When will CPU-affinity help?
Under a controlled environment some specific workloads can benefit from using CPU affinity. When the virtual machine workload is cache bound and has a larger cache footprint than the available cache of one CPU it can profit from aggregated caches. However, if this workload has high intra-thread communications and is running on specific CPU architectures setting CPU affinity can have the opposite effect and become detrimental to the performance of the application.
CPU-affinity can also be used to isolate a physical CPU to a virtual CPU. But requires a lot of changes and increases management. It will never dedicate the physical CPU to the virtual machine as the VMkernel schedules all its processes across all available CPUs regardless of any custom setting a virtual machine has. Furthermore the scheduling overhead stays the same whether CPU-affinity is set on the virtual machine or not.

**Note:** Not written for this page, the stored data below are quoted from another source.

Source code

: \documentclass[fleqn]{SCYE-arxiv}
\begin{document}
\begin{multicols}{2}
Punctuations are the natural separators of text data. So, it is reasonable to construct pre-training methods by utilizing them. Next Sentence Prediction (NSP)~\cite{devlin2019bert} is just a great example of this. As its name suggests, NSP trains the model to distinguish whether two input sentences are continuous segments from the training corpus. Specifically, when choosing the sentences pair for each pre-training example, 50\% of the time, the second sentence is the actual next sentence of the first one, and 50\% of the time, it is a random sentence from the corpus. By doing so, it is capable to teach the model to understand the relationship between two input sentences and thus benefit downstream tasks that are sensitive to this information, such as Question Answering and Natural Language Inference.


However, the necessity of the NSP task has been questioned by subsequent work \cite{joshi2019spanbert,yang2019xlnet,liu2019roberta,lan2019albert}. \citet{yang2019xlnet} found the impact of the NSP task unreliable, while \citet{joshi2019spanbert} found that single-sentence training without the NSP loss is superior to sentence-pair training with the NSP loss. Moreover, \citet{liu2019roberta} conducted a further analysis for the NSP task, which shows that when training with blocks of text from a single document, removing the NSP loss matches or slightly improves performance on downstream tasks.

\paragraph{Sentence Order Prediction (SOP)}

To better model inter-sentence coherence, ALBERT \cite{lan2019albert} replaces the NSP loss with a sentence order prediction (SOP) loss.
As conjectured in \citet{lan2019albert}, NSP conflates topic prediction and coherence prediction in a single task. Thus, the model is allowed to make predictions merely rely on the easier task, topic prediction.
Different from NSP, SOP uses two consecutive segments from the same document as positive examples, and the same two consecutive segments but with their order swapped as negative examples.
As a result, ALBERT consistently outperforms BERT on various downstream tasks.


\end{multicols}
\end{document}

To determine if you application fit this description can be a challenge and maintaining such configurations usually result in a nightmare. Generally CPU-affinity is only used for simulations and load testing and it is better left unused for every other cases. Setting CPU-affinity results in less choice for the CPU scheduler to schedule the virtual machine, but there is more to it as well:
Already mentioned but this cannot be stressed enough, CPU affinity does not equal isolation of a physical CPU. In other words, when a virtual machine is pinned to a physical CPU it does not control or own that CPU. The VMkernel CPU scheduler still considers that physical CPU a valid CPU to schedule other virtual machines on. If isolation of a CPU is the end-goal, than all other residing virtual machines on the host (and virtual machine that will be created in the future) must be configured with CPU affinity as well and the specific CPU(s) assigned to the virtual machine must excluded from all other virtual machines.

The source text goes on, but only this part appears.